Required work -
Can you restate the records below word for word?

Data -
--------------------------------------------------

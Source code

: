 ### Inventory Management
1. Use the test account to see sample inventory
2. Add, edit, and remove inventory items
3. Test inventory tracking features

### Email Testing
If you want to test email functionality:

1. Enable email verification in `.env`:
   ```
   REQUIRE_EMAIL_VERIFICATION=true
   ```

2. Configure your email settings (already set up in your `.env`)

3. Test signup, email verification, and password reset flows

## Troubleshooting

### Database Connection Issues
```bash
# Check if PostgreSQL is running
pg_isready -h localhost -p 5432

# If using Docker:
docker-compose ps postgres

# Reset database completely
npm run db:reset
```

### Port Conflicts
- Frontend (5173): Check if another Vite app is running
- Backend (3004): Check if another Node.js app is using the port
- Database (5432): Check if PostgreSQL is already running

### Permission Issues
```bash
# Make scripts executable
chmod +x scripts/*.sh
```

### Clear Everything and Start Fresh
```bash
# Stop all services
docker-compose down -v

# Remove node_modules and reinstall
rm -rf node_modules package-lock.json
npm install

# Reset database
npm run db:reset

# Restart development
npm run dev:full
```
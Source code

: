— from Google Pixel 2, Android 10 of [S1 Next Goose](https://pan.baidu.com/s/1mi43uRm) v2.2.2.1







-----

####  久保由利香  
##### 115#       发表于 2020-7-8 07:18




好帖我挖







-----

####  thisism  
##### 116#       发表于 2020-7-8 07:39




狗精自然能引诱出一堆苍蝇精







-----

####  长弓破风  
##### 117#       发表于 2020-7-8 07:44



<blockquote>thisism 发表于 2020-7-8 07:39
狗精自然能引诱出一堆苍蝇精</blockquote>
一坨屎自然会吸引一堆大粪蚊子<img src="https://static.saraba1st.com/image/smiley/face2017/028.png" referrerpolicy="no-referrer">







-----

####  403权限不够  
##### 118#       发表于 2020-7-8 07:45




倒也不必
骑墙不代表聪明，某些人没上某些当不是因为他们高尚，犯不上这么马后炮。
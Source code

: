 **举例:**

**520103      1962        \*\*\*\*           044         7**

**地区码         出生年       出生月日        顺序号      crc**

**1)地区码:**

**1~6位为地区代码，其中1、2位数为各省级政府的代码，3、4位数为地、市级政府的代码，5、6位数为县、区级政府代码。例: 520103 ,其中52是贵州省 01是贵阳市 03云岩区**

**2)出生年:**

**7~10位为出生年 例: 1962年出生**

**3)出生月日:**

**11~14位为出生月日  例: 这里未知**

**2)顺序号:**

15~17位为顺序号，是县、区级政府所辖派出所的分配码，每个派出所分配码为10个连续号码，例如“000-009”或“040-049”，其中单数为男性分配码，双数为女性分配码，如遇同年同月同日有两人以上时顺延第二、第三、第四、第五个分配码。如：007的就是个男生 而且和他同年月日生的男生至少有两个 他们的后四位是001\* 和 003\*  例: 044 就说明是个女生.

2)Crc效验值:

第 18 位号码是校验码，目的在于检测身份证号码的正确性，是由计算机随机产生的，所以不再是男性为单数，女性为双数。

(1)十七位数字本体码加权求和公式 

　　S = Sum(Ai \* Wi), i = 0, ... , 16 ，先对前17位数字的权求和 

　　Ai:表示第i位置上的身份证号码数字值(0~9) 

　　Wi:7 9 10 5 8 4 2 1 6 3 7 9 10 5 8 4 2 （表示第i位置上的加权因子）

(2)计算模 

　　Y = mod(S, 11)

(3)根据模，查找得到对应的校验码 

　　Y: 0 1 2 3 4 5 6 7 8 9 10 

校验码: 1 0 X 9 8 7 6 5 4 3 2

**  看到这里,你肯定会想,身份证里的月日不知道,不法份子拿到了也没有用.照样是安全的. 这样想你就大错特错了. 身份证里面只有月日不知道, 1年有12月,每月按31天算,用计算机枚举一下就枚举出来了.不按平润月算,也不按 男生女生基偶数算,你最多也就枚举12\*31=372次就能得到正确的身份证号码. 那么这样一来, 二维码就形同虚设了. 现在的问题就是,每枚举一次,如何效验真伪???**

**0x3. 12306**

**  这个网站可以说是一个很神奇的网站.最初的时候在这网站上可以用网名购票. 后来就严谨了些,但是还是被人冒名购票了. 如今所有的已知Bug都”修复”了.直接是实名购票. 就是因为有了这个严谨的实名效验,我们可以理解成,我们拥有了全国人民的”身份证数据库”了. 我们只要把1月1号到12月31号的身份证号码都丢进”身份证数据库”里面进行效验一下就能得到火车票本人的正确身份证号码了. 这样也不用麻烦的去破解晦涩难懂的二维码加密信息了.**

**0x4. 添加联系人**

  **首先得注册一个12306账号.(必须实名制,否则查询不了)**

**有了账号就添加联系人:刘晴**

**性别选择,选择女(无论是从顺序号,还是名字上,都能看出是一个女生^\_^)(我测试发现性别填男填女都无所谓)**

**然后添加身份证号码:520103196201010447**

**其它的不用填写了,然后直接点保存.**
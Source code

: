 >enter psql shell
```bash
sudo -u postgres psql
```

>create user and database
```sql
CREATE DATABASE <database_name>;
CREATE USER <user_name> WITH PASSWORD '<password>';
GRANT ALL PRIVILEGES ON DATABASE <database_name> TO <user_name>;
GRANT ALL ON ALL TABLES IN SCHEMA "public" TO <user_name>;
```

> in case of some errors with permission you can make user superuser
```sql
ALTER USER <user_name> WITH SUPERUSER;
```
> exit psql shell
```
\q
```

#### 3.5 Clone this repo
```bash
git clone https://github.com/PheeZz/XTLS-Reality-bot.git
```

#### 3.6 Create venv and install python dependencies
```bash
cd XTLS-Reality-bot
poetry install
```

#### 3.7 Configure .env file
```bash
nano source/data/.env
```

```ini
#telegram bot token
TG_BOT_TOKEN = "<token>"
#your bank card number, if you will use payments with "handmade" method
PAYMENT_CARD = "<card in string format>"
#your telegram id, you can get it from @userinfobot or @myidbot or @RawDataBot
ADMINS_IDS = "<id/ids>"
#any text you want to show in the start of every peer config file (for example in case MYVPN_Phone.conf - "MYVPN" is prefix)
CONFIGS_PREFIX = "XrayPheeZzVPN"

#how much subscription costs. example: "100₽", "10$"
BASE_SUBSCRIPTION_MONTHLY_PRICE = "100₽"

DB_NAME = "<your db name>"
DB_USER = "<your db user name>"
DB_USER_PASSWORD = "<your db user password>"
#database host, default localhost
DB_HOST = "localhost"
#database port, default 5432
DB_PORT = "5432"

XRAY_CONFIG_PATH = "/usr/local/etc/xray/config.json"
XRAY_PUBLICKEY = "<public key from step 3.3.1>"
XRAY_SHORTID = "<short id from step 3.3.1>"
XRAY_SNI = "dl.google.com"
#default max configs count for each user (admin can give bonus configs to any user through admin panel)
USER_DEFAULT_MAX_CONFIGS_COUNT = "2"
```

--------------------------------------------------

Result for this task -
Source code

: ### Inventory Management
1. Use the test account to see sample inventory
2. Add, edit, and remove inventory items
3. Test inventory tracking features

### Email Testing
If you want to test email functionality:

1. Enable email verification in `.env`:
   ```
   REQUIRE_EMAIL_VERIFICATION=true
   ```

2. Configure your email settings (already set up in your `.env`)

3. Test signup, email verification, and password reset flows

## Troubleshooting

### Database Connection Issues
```bash
# Check if PostgreSQL is running
pg_isready -h localhost -p 5432

# If using Docker:
docker-compose ps postgres

# Reset database completely
npm run db:reset
```

### Port Conflicts
- Frontend (5173): Check if another Vite app is running
- Backend (3004): Check if another Node.js app is using the port
- Database (5432): Check if PostgreSQL is already running

### Permission Issues
```bash
# Make scripts executable
chmod +x scripts/*.sh
```

### Clear Everything and Start Fresh
```bash
# Stop all services
docker-compose down -v

# Remove node_modules and reinstall
rm -rf node_modules package-lock.json
npm install

# Reset database
npm run db:reset

# Restart development
npm run dev:full
```
Source code

:— from Google Pixel 2, Android 10 of [S1 Next Goose](https://pan.baidu.com/s/1mi43uRm) v2.2.2.1







-----

####  久保由利香  
##### 115#       发表于 2020-7-8 07:18




好帖我挖







-----

####  thisism  
##### 116#       发表于 2020-7-8 07:39




狗精自然能引诱出一堆苍蝇精







-----

####  长弓破风  
##### 117#       发表于 2020-7-8 07:44



<blockquote>thisism 发表于 2020-7-8 07:39
狗精自然能引诱出一堆苍蝇精</blockquote>
一坨屎自然会吸引一堆大粪蚊子<img src="https://static.saraba1st.com/image/smiley/face2017/028.png" referrerpolicy="no-referrer">







-----

####  403权限不够  
##### 118#       发表于 2020-7-8 07:45




倒也不必
骑墙不代表聪明，某些人没上某些当不是因为他们高尚，犯不上这么马后炮。
Source code

: **举例:**

**520103      1962        \*\*\*\*           044         7**

**地区码         出生年       出生月日        顺序号      crc**

**1)地区码:**

**1~6位为地区代码，其中1、2位数为各省级政府的代码，3、4位数为地、市级政府的代码，5、6位数为县、区级政府代码。例: 520103 ,其中52是贵州省 01是贵阳市 03云岩区**

**2)出生年:**

**7~10位为出生年 例: 1962年出生**

**3)出生月日:**

**11~14位为出生月日  例: 这里未知**

**2)顺序号:**

15~17位为顺序号，是县、区级政府所辖派出所的分配码，每个派出所分配码为10个连续号码，例如“000-009”或“040-049”，其中单数为男性分配码，双数为女性分配码，如遇同年同月同日有两人以上时顺延第二、第三、第四、第五个分配码。如：007的就是个男生 而且和他同年月日生的男生至少有两个 他们的后四位是001\* 和 003\*  例: 044 就说明是个女生.

2)Crc效验值:

第 18 位号码是校验码，目的在于检测身份证号码的正确性，是由计算机随机产生的，所以不再是男性为单数，女性为双数。

(1)十七位数字本体码加权求和公式 

　　S = Sum(Ai \* Wi), i = 0, ... , 16 ，先对前17位数字的权求和 

　　Ai:表示第i位置上的身份证号码数字值(0~9) 

　　Wi:7 9 10 5 8 4 2 1 6 3 7 9 10 5 8 4 2 （表示第i位置上的加权因子）

(2)计算模 

　　Y = mod(S, 11)

(3)根据模，查找得到对应的校验码 

　　Y: 0 1 2 3 4 5 6 7 8 9 10 

校验码: 1 0 X 9 8 7 6 5 4 3 2

**  看到这里,你肯定会想,身份证里的月日不知道,不法份子拿到了也没有用.照样是安全的. 这样想你就大错特错了. 身份证里面只有月日不知道, 1年有12月,每月按31天算,用计算机枚举一下就枚举出来了.不按平润月算,也不按 男生女生基偶数算,你最多也就枚举12\*31=372次就能得到正确的身份证号码. 那么这样一来, 二维码就形同虚设了. 现在的问题就是,每枚举一次,如何效验真伪???**

**0x3. 12306**

**  这个网站可以说是一个很神奇的网站.最初的时候在这网站上可以用网名购票. 后来就严谨了些,但是还是被人冒名购票了. 如今所有的已知Bug都”修复”了.直接是实名购票. 就是因为有了这个严谨的实名效验,我们可以理解成,我们拥有了全国人民的”身份证数据库”了. 我们只要把1月1号到12月31号的身份证号码都丢进”身份证数据库”里面进行效验一下就能得到火车票本人的正确身份证号码了. 这样也不用麻烦的去破解晦涩难懂的二维码加密信息了.**

**0x4. 添加联系人**

  **首先得注册一个12306账号.(必须实名制,否则查询不了)**

**有了账号就添加联系人:刘晴**

**性别选择,选择女(无论是从顺序号,还是名字上,都能看出是一个女生^\_^)(我测试发现性别填男填女都无所谓)**

**然后添加身份证号码:520103196201010447**

**其它的不用填写了,然后直接点保存.**
Source code

: >enter psql shell
```bash
sudo -u postgres psql
```

>create user and database
```sql
CREATE DATABASE <database_name>;
CREATE USER <user_name> WITH PASSWORD '<password>';
GRANT ALL PRIVILEGES ON DATABASE <database_name> TO <user_name>;
GRANT ALL ON ALL TABLES IN SCHEMA "public" TO <user_name>;
```

> in case of some errors with permission you can make user superuser
```sql
ALTER USER <user_name> WITH SUPERUSER;
```
> exit psql shell
```
\q
```

#### 3.5 Clone this repo
```bash
git clone https://github.com/PheeZz/XTLS-Reality-bot.git
```

#### 3.6 Create venv and install python dependencies
```bash
cd XTLS-Reality-bot
poetry install
```

#### 3.7 Configure .env file
```bash
nano source/data/.env
```

```ini
#telegram bot token
TG_BOT_TOKEN = "<token>"
#your bank card number, if you will use payments with "handmade" method
PAYMENT_CARD = "<card in string format>"
#your telegram id, you can get it from @userinfobot or @myidbot or @RawDataBot
ADMINS_IDS = "<id/ids>"
#any text you want to show in the start of every peer config file (for example in case MYVPN_Phone.conf - "MYVPN" is prefix)
CONFIGS_PREFIX = "XrayPheeZzVPN"

#how much subscription costs. example: "100₽", "10$"
BASE_SUBSCRIPTION_MONTHLY_PRICE = "100₽"

DB_NAME = "<your db name>"
DB_USER = "<your db user name>"
DB_USER_PASSWORD = "<your db user password>"
#database host, default localhost
DB_HOST = "localhost"
#database port, default 5432
DB_PORT = "5432"

XRAY_CONFIG_PATH = "/usr/local/etc/xray/config.json"
XRAY_PUBLICKEY = "<public key from step 3.3.1>"
XRAY_SHORTID = "<short id from step 3.3.1>"
XRAY_SNI = "dl.google.com"
#default max configs count for each user (admin can give bonus configs to any user through admin panel)
USER_DEFAULT_MAX_CONFIGS_COUNT = "2"
```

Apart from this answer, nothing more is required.